Il problema di Netanyahu è maggiore: per quanto la sua oratoria sia poderosa (l’uomo non manca di narrativa), talvolta anche un po’ troppo avversariale, il suo governo ha dato prova di essere incapace di iniziativa rispetto ai grandi cambiamenti in corso nella regione. Uno su tutti: i rapporti con la Turchia. Uno spregiudicato Erdogan si sta accreditando come leader regionale presso l’opinione pubblica araba bacchettando severamente Israele. Piaccia o no, questo è il dato. Netanyahu ha mostrato di non saper cogliere le occasioni al volo. Ha accusato le mosse turche in difesa, senza riprendere coraggio e spunto.
Quando la Turchia ha impedito la partenza della seconda flottiglia verso Gaza (diamo ad Ankara il beneficio del dubbio quanto alla buona fede del gesto), Israele avrebbe dovuto cogliere la palla al balzo, riannodare, ricucire. Certo che i rapporti non saranno più come prima. Certo che la ‘contro-alleanza’ di Israele con la Grecia può essere un buon monito affinché Ankara non superi certe soglie di aggressività verbale. Lo status quo ante però non è più riproducibile. Vale per Israele, e per tutti i paesi euro-mediterranei. Non c’è più Mubarak. Non c’è più Ben Ali. Tanti dittatori sono sul punto del collasso, vedi Gheddafi o Assad. Tanto è cambiato e molto cambierà nella regione, perché Israele rimanga immobile e rigida sulle sue posizioni. La tutela della propria sicurezza nazionale è una cosa, l’immobilismo diplomatico è un’altra. Vale per Israele, e per tutti i paesi euro-mediterranei, Italia compresa.

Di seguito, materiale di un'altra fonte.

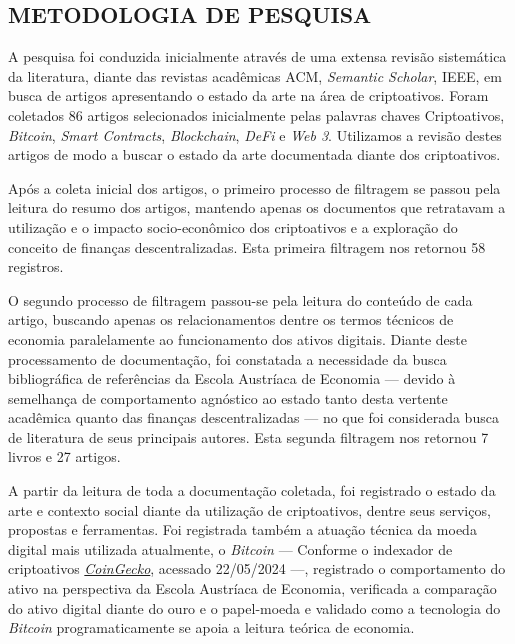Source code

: \documentclass[article,12pt,oneside,a4paper,english,brazil]{unifil}
\begin{document}
\begin{Spacing}{1.5}

\section*{METODOLOGIA DE PESQUISA}
A pesquisa foi conduzida inicialmente através de uma extensa revisão sistemática da literatura, diante das revistas acadêmicas ACM, \textit{Semantic Scholar}, IEEE, em busca de artigos apresentando o estado da arte na área de criptoativos. Foram coletados 86 artigos selecionados inicialmente pelas palavras chaves Criptoativos, \textit{Bitcoin}, \textit{Smart Contracts}, \textit{Blockchain}, \textit{DeFi} e \textit{Web 3}. Utilizamos a revisão destes artigos de modo a buscar o estado da arte documentada diante dos criptoativos.

Após a coleta inicial dos artigos, o primeiro processo de filtragem se passou pela leitura do resumo dos artigos, mantendo apenas os documentos que retratavam a utilização e o impacto socio-econômico dos criptoativos e a exploração do conceito de finanças descentralizadas. Esta primeira filtragem nos retornou 58 registros.

O segundo processo de filtragem passou-se pela leitura do conteúdo de cada artigo, buscando apenas os relacionamentos dentre os termos técnicos de economia paralelamente ao funcionamento dos ativos digitais. Diante deste processamento de documentação, foi constatada a necessidade da busca bibliográfica de referências da Escola Austríaca de Economia — devido à semelhança de comportamento agnóstico ao estado tanto desta vertente acadêmica quanto das finanças descentralizadas — no que foi considerada busca de literatura de seus principais autores. Esta segunda filtragem nos retornou 7 livros e 27 artigos.

A partir da leitura de toda a documentação coletada, foi registrado o estado da arte e contexto social diante da utilização de criptoativos, dentre seus serviços, propostas e ferramentas. Foi registrada também a atuação técnica da moeda digital mais utilizada atualmente, o \textit{Bitcoin} — Conforme o indexador de criptoativos \href{https://www.coingecko.com/pt}{\textit{CoinGecko}}, acessado 22/05/2024 —, registrado o comportamento do ativo na perspectiva da Escola Austríaca de Economia, verificada a comparação do ativo digital diante do ouro e o papel-moeda e validado como a tecnologia do \textit{Bitcoin} programaticamente se apoia a leitura teórica de economia.


\end{Spacing}
\end{document}
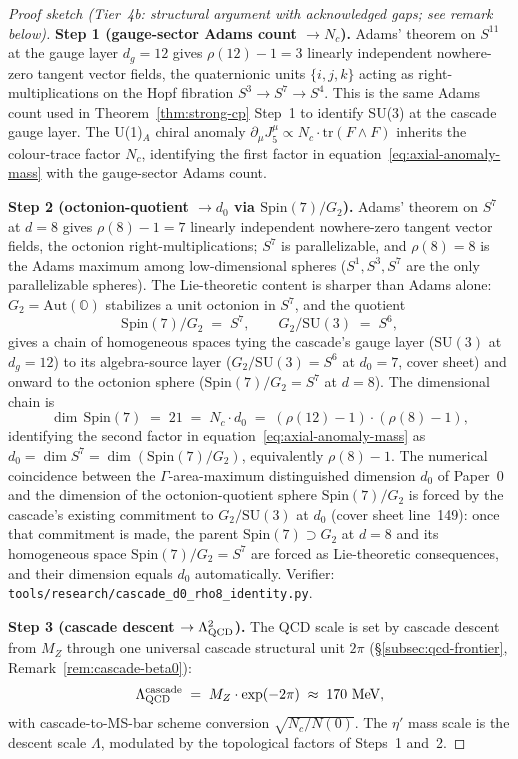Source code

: \documentclass[12pt,a4paper]{article}
\begin{document}
\begin{proof}[Proof sketch (Tier~4b: structural argument with acknowledged gaps; see remark below)]
\textbf{Step 1 (gauge-sector Adams count $\to N_c$).} Adams' theorem on $S^{11}$ at the gauge layer $d_g = 12$ gives $\rho(12) - 1 = 3$ linearly independent nowhere-zero tangent vector fields, the quaternionic units $\{i, j, k\}$ acting as right-multiplications on the Hopf fibration $S^3 \to S^7 \to S^4$. This is the same Adams count used in Theorem~\ref{thm:strong-cp} Step~1 to identify SU(3) at the cascade gauge layer. The U(1)$_{\!A}$ chiral anomaly $\partial_\mu J^\mu_5 \propto N_c \cdot \mathrm{tr}(F\wedge F)$ inherits the colour-trace factor $N_c$, identifying the first factor in equation~\eqref{eq:axial-anomaly-mass} with the gauge-sector Adams count.

\textbf{Step 2 (octonion-quotient $\to d_0$ via $\mathrm{Spin}(7)/G_2$).} Adams' theorem on $S^7$ at $d=8$ gives $\rho(8) - 1 = 7$ linearly independent nowhere-zero tangent vector fields, the octonion right-multiplications; $S^7$ is parallelizable, and $\rho(8) = 8$ is the Adams maximum among low-dimensional spheres ($S^1, S^3, S^7$ are the only parallelizable spheres). The Lie-theoretic content is sharper than Adams alone: $G_2 = \mathrm{Aut}(\mathbb{O})$ stabilizes a unit octonion in $S^7$, and the quotient
\[
\mathrm{Spin}(7)/G_2 \;=\; S^7,
\qquad
G_2/\mathrm{SU}(3) \;=\; S^6,
\]
gives a chain of homogeneous spaces tying the cascade's gauge layer ($\mathrm{SU}(3)$ at $d_g=12$) to its algebra-source layer ($G_2/\mathrm{SU}(3) = S^6$ at $d_0=7$, cover sheet) and onward to the octonion sphere ($\mathrm{Spin}(7)/G_2 = S^7$ at $d=8$). The dimensional chain is
\[
\dim\,\mathrm{Spin}(7) \;=\; 21 \;=\; N_c\cdot d_0
\;=\; (\rho(12)-1)\cdot(\rho(8)-1),
\]
identifying the second factor in equation~\eqref{eq:axial-anomaly-mass} as $d_0 = \dim S^7 = \dim(\mathrm{Spin}(7)/G_2)$, equivalently $\rho(8)-1$. The numerical coincidence between the $\Gamma$-area-maximum distinguished dimension $d_0$ of Paper~0 and the dimension of the octonion-quotient sphere $\mathrm{Spin}(7)/G_2$ is forced by the cascade's existing commitment to $G_2/\mathrm{SU}(3)$ at $d_0$ (cover sheet line~149): once that commitment is made, the parent $\mathrm{Spin}(7)\supset G_2$ at $d=8$ and its homogeneous space $\mathrm{Spin}(7)/G_2 = S^7$ are forced as Lie-theoretic consequences, and their dimension equals $d_0$ automatically. Verifier: \texttt{tools/research/cascade\_d0\_rho8\_identity.py}.

\textbf{Step 3 (cascade descent $\to \Lambda_{\rm QCD}^2$).} The QCD scale is set by cascade descent from $M_Z$ through one universal cascade structural unit $2\pi$ (\S\ref{subsec:qcd-frontier}, Remark~\ref{rem:cascade-beta0}):
\[
\Lambda_{\rm QCD}^{\rm cascade} \;=\; M_Z \cdot \exp(-2\pi) \;\approx\; 170~\text{MeV},
\]
with cascade-to-MS-bar scheme conversion $\sqrt{N_c/N(0)}$. The $\eta'$ mass scale is the descent scale $\Lambda$, modulated by the topological factors of Steps~1 and~2.


\end{proof}
\end{document}
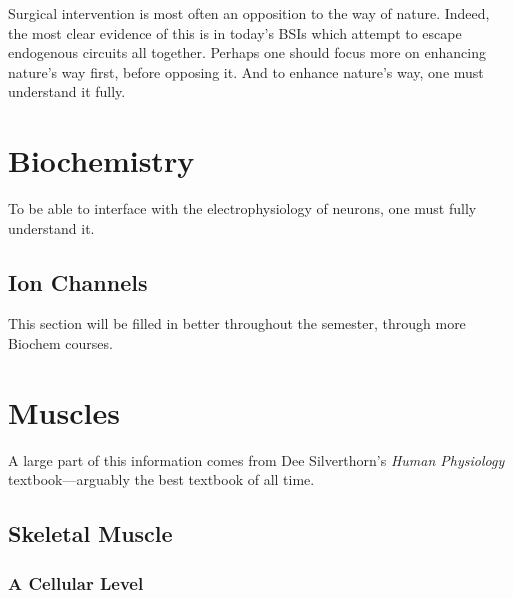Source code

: \documentclass[12pt]{report}
\begin{document}
Surgical intervention is most often an opposition to the way of nature. Indeed, the most clear evidence of this is in today's BSIs which attempt to escape endogenous circuits all together. Perhaps one should focus more on enhancing nature's way first, before opposing it. And to enhance nature's way, one must understand it fully. 

\chapter{Biochemistry}

To be able to interface with the electrophysiology of neurons, one must fully understand it. 

\section{Ion Channels}


This section will be filled in better throughout the semester, through more Biochem courses. 


\chapter{Muscles}

A large part of this information comes from Dee Silverthorn's \textit{Human Physiology} textbook---arguably the best textbook of all time. 

\section{Skeletal Muscle}
\subsection{A Cellular Level}
\end{document}
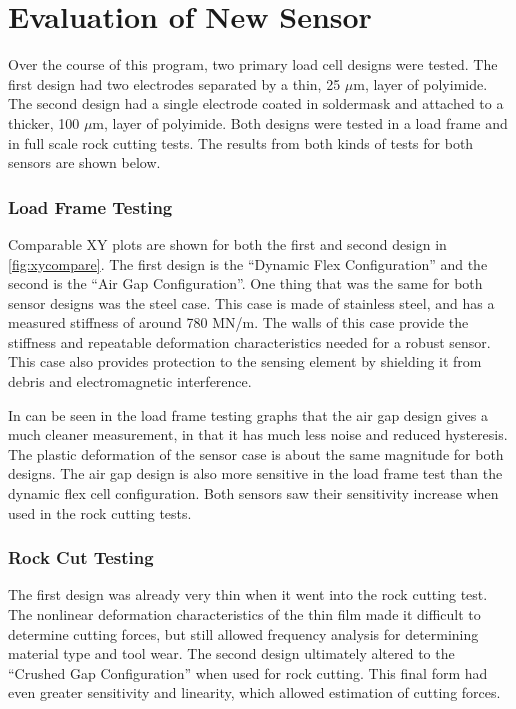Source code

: \chapter{Evaluation of New Sensor
\label{chap:8}}

Over the course of this program, two primary load cell designs were tested.
The first design had two electrodes separated by a thin, 25 $\mu$m, layer of polyimide.
The second design had a single electrode coated in soldermask 
and attached to a thicker, 100 $\mu$m, layer of polyimide.
Both designs were tested in a load frame and in full scale rock cutting tests.
The results from both kinds of tests for both sensors are shown below.

\subsection{Load Frame Testing
\label{compare1}}

Comparable XY plots are shown for both the first and second design
in \ref{fig:xycompare}. The first design is the ``Dynamic Flex Configuration'' 
and the second is the ``Air Gap Configuration''.
One thing that was the same for both sensor designs was the steel case. This case
is made of stainless steel, and has a measured stiffness of around 780 MN/m. 
The walls of this case provide the stiffness and repeatable deformation characteristics
needed for a robust sensor. This case also provides protection to the sensing element by
shielding it from debris and electromagnetic interference.

In can be seen in the load frame testing graphs that the air gap design
gives a much cleaner measurement, in that it has much less noise and reduced hysteresis.
The plastic deformation of the sensor case is about the same magnitude for both designs.
The air gap design is also more sensitive in the load frame test than the dynamic flex cell configuration.
Both sensors saw their sensitivity increase when used in the rock cutting tests.

\subsection{Rock Cut Testing
\label{compare2}}

The first design was already very thin when it went into the rock cutting test.
The nonlinear deformation characteristics of the thin film made it difficult to determine
cutting forces, but still allowed frequency analysis for determining material type and tool wear.
The second design ultimately altered to the ``Crushed Gap Configuration'' when used for rock cutting.
This final form had even greater sensitivity and linearity, which allowed estimation of cutting forces.

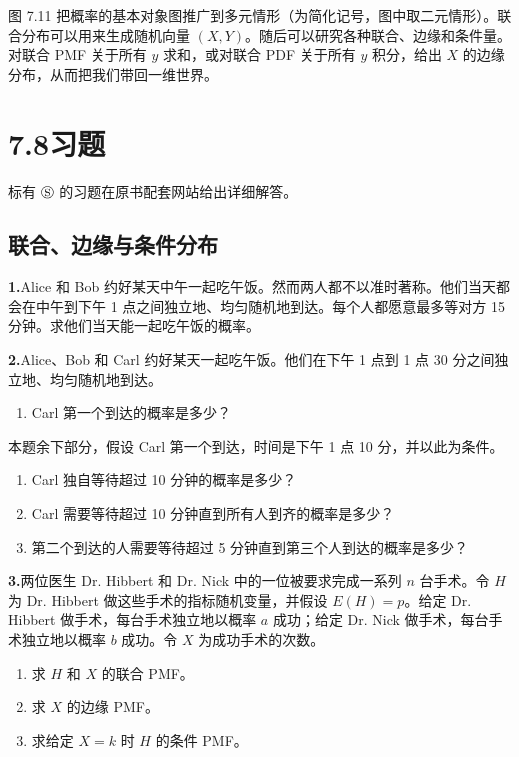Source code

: \documentclass[UTF8, 12pt, fontset=fandol, oneside]{ctexart}
\begin{document}
图 7.11 把概率的基本对象图推广到多元情形（为简化记号，图中取二元情形）。联合分布可以用来生成随机向量 $(X,Y)$。随后可以研究各种联合、边缘和条件量。对联合 PMF 关于所有 $y$ 求和，或对联合 PDF 关于所有 $y$ 积分，给出 $X$ 的边缘分布，从而把我们带回一维世界。

\section*{7.8\quad 习题}

标有 $\circledS$ 的习题在原书配套网站给出详细解答。

\subsection*{联合、边缘与条件分布}

\noindent\textbf{1.}\quad Alice 和 Bob 约好某天中午一起吃午饭。然而两人都不以准时著称。他们当天都会在中午到下午 1 点之间独立地、均匀随机地到达。每个人都愿意最多等对方 15 分钟。求他们当天能一起吃午饭的概率。

\noindent\textbf{2.}\quad Alice、Bob 和 Carl 约好某天一起吃午饭。他们在下午 1 点到 1 点 30 分之间独立地、均匀随机地到达。
\begin{enumerate}
  \item[(a)] Carl 第一个到达的概率是多少？
\end{enumerate}
本题余下部分，假设 Carl 第一个到达，时间是下午 1 点 10 分，并以此为条件。
\begin{enumerate}
  \item[(b)] Carl 独自等待超过 10 分钟的概率是多少？
  \item[(c)] Carl 需要等待超过 10 分钟直到所有人到齐的概率是多少？
  \item[(d)] 第二个到达的人需要等待超过 5 分钟直到第三个人到达的概率是多少？
\end{enumerate}

\noindent\textbf{3.}\quad 两位医生 Dr. Hibbert 和 Dr. Nick 中的一位被要求完成一系列 $n$ 台手术。令 $H$ 为 Dr. Hibbert 做这些手术的指标随机变量，并假设 $E(H)=p$。给定 Dr. Hibbert 做手术，每台手术独立地以概率 $a$ 成功；给定 Dr. Nick 做手术，每台手术独立地以概率 $b$ 成功。令 $X$ 为成功手术的次数。
\begin{enumerate}
  \item[(a)] 求 $H$ 和 $X$ 的联合 PMF。
  \item[(b)] 求 $X$ 的边缘 PMF。
  \item[(c)] 求给定 $X=k$ 时 $H$ 的条件 PMF。
\end{enumerate}
\end{document}
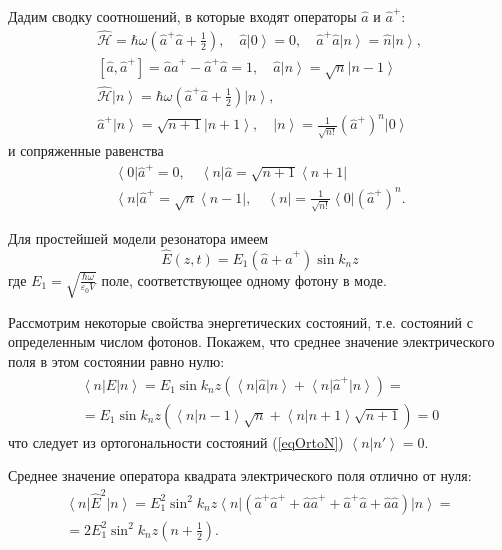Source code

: Дадим сводку соотношений, в которые входят операторы $\hat{a}$ и $\hat{a}^{+}$:
\begin{eqnarray}
\hat{\mathcal{H}} = \hbar \omega \left(\hat{a}^{+}\hat{a} +
\frac{1}{2} \right),
\quad
\hat{a}\left|0\right> = 0,
\quad
\hat{a}^{+}\hat{a}\left|n\right> = \hat{n}\left|n\right>,
\nonumber \\
\left[\hat{a}, \hat{a}^{+}\right] = \hat{a} \hat{a}^{+} - \hat{a}^{+}
\hat{a} = 1,
\quad
\hat{a}\left|n\right> = \sqrt{n}\left|n - 1\right>
\nonumber \\
\hat{\mathcal{H}}\left|n\right> = \hbar \omega \left(\hat{a}^{+}\hat{a} +
\frac{1}{2} \right)\left|n\right>,
\nonumber \\
\hat{a}^{+}\left|n\right> = \sqrt{n + 1}\left|n + 1\right>,
\quad
\left|n\right> = \frac{1}{\sqrt{n!}}\left(\hat{a}^{+}\right)^n\left|0\right>
\end{eqnarray}
и сопряженные равенства
\begin{eqnarray}
\left<0\right|\hat{a}^{+} = 0,
\quad
\left<n\right|\hat{a} = \sqrt{n + 1}\left<n + 1\right|
\nonumber \\
\left<n\right|\hat{a}^{+} = \sqrt{n}\left<n - 1\right|,
\quad
\left<n\right| =  \frac{1}{\sqrt{n!}} \left<0\right|\left(\hat{a}^{+}\right)^n.
\end{eqnarray}

Для простейшей модели резонатора имеем
\[
\hat{E}\left(z, t\right) = E_1\left( \hat{a} +
\hat{a}^{+}\right) \sin k_n z
\]
где $E_1 = \sqrt{\frac{\hbar \omega}{\varepsilon_0 V}}$  поле,
соответствующее одному фотону в моде.  

Рассмотрим некоторые свойства энергетических состояний, т.е. состояний
с определенным числом фотонов. Покажем, что среднее значение
электрического поля в этом состоянии равно нулю: 
\begin{eqnarray}
\left<n\right|\hat{E}\left|n\right> = 
E_1 \sin k_n z \left( \left<n\right|\hat{a}\left|n\right> +
\left<n\right|\hat{a}^{+}\left|n\right>\right) =
\nonumber \\
= E_1 \sin k_n z \left( \left<n\right|\left.n - 1\right> \sqrt{n} +
\left<n\right|\left.n + 1\right> \sqrt{n + 1}
\right) = 0
\label{eqCh1_E_middle}
\end{eqnarray}
что следует из ортогональности состояний (\ref{eqOrtoN})
$\left<n\right|\left.n'\right> = 0$.

Среднее значение оператора квадрата электрического поля отлично от нуля:
\begin{eqnarray}
\left<n\right|\hat{E}^2\left|n\right> = 
E_1^2 \sin^2 k_n z \left<n\right|
\left(
\hat{a}^{+} \hat{a}^{+} + \hat{a} \hat{a}^{+} + \hat{a}^{+} \hat{a} +
\hat{a} \hat{a}
\right)
\left|n\right> =
\nonumber \\
= 2 E_1^2 \sin^2 k_n z \left( n + \frac{1}{2}
\right).
\label{eqCh1_E2_middle}
\end{eqnarray}

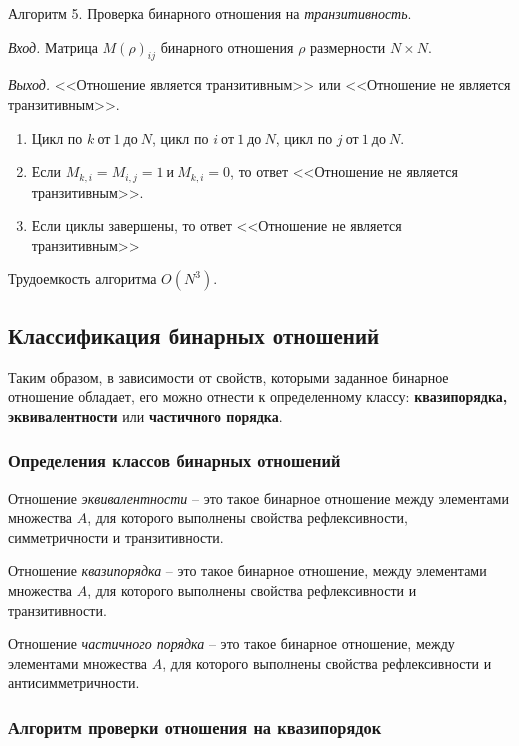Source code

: \documentclass[bachelor, och, labwork]{shiza}
\begin{document}
Алгоритм 5. Проверка бинарного отношения на \textit{транзитивность}.

\textit{Вход.} Матрица $M(\rho)_{ij}$ бинарного отношения $\rho$ размерности
$N \times N$.

\textit{Выход.} <<Отношение является транзитивным>> или <<Отношение не является
транзитивным>>.

\begin{enumerate}
    
    \item Цикл по $k ~\text{от}~ 1 ~\text{до}~ N$, 
    цикл по $i ~\text{от}~ 1 ~\text{до}~ N$, цикл по $j ~\text{от}~ 1 ~\text{до}~ N$.
    
    \item Если $M_{k,i}=M_{i,j}=1 ~\text{и}~ M_{k,i}=0$, то ответ <<Отношение не является
    транзитивным>>.
   
    \item Если циклы завершены, то ответ <<Отношение не является транзитивным>>

\end{enumerate}
Трудоемкость алгоритма $O(N^3)$.

\subsection{Классификация бинарных отношений}

Таким образом, в зависимости от свойств, которыми заданное бинарное отношение
обладает, его можно отнести к определенному классу: \textbf{квазипорядка,
эквивалентности} или \textbf{частичного порядка}. 

\subsubsection{Определения классов бинарных отношений}

Отношение \textit{эквивалентности} -- это такое бинарное отношение между элементами
множества $A$, для которого выполнены свойства рефлексивности, симметричности 
и транзитивности.

Отношение \textit{квазипорядка} -- это такое бинарное отношение, между элементами
множества $A$, для которого выполнены свойства рефлексивности и транзитивности.

Отношение \textit{частичного порядка} -- это такое бинарное отношение, между
элементами множества $A$, для которого выполнены свойства рефлексивности и
антисимметричности.

\subsubsection{Алгоритм проверки отношения на квазипорядок}
\end{document}
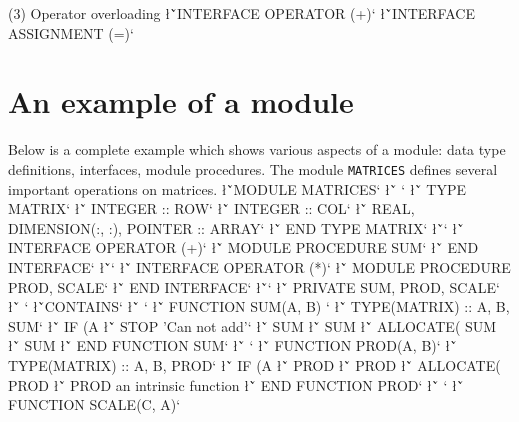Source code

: {{(3) Operator overloading
\sms
\l{\v`INTERFACE OPERATOR (+)`}
\l{\v`INTERFACE ASSIGNMENT (=)`}

\section{An example of a module}

Below is a complete example which shows various aspects of a module:
data type definitions, interfaces, module procedures.  The module
{\tt MATRICES} defines several important operations on matrices.
\sms
\l{\v`MODULE MATRICES`}
\l{\v` `\m{}}
\l{\v`   TYPE MATRIX`}
\l{\v`      INTEGER :: ROW`}
\l{\v`      INTEGER :: COL`}
\l{\v`      REAL, DIMENSION(:, :), POINTER :: ARRAY`}
\l{\v`   END TYPE MATRIX`\m{}}
\l{\v``\m{}}
\l{\v`   INTERFACE OPERATOR (+)`}
\l{\v`      MODULE PROCEDURE SUM`}
\l{\v`   END INTERFACE`}
\l{\v``\m{}}
\l{\v`   INTERFACE OPERATOR (*)`}
\l{\v`      MODULE PROCEDURE PROD, SCALE`}
\l{\v`   END INTERFACE`\m{}}
\l{\v``\m{}}
\l{\v`   PRIVATE SUM, PROD, SCALE`}
\l{\v` `\m{}}
\l{\v`CONTAINS`}
\l{\v` `\m{}}
\l{\v`   FUNCTION SUM(A, B) `\m{}}
\l{\v`      TYPE(MATRIX) :: A, B, SUM`\m{}}
\l{\v`      IF (A%
\l{\v`         STOP 'Can not add'`}
\l{\v`      SUM%
\l{\v`      SUM%
\l{\v`      ALLOCATE( SUM%
\l{\v`      SUM%
\l{\v`   END FUNCTION SUM`\m{}}
\l{\v` `\m{}}
\l{\v`   FUNCTION PROD(A, B)`\m{}}
\l{\v`      TYPE(MATRIX) :: A, B, PROD`\m{}}
\l{\v`      IF (A%
\l{\v`      PROD%
\l{\v`      PROD%
\l{\v`      ALLOCATE( PROD%
\l{\v`      PROD%
					an intrinsic function}}
\l{\v`   END FUNCTION PROD`\m{}}
\l{\v`   `\m{}}
\l{\v`   FUNCTION SCALE(C, A)`}
}}}}}}}}}}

Quanto all’Italia appunto, c’è stato l’affaire Obama-Libia. Si sarà notato il piccolo-grande scandalo tirato su dal Corriere della Sera che ha cercato di mettere benzina sul fuoco facendo notare che l’Italia non era stata menzionata nel gruppo dei paesi degni di ringraziamenti per gli sforzi libici. Il nostro giornale se n’è gia occupato. Ieri il segretario di Stato, Hillary Clinton, ha parlato di “omissione tecnica”. Verrebbe da rispondere a noi poveri mortali: “Technical omission? Give me a break!”. Non ci crede nessuno. Immaginiamo neanche la Clinton. E’ stato chiaramente uno sgarbo, una dimenticanza voluta da parte di un’amministrazione che non ama Berlusconi e che voleva fargli appunto uno sgambettino ‘rimediabile’ a poco, con la fesseria dell”omissione tecnica’. Poco importa: che ci abbiano menzionato o meno, il ruolo dell’Italia è evidente a tutti. Senza le basi italiane, avremmo tanto voluto vederli i jet francesi a fare gli attacchi sulla Libia…dalla Provenza!
Certo questo sgarbetto mal cela qualcos’altro. Di un po’ più profondo. Forse proprio a causa di quel ‘disastroso incipio’ – la battuta ‘russa’ sull’abbronzatura del presidente americano proprio a inizio mandato e pronunciata in Russia accanto a Medvedev – i rapporti tra Berlusconi e Obama non sono mai decollati. Certo c’è stata l’Aquila, ma tra i due non c’è intesa. Quanto all’argomento secondo cui la Casa Bianca non avrebbe preso bene la titubanza italiana all’inizio della campagna di Libia (più che giustificata visto che abbiamo perso più degli altri), non regge un granché. Gli Stati Uniti sono sensibili al concetto di interesse nazionale, e probabilmente sono stati i più empatici tra i nostri alleati in Nato (non si dica lo stesso per Parigi e Londra).
Infin dei conti, il trattato d’amicizia italo-libico rimarrà in piedi e con buona probabilità il prossimo Ottobre sarà riformulato a Roma tra Jibril e il governo italiano. Questa è l’unica buona notizia dal palazzo di vetro. Una buona notizia per gli interessi nazionali italiani. Il resto è parole.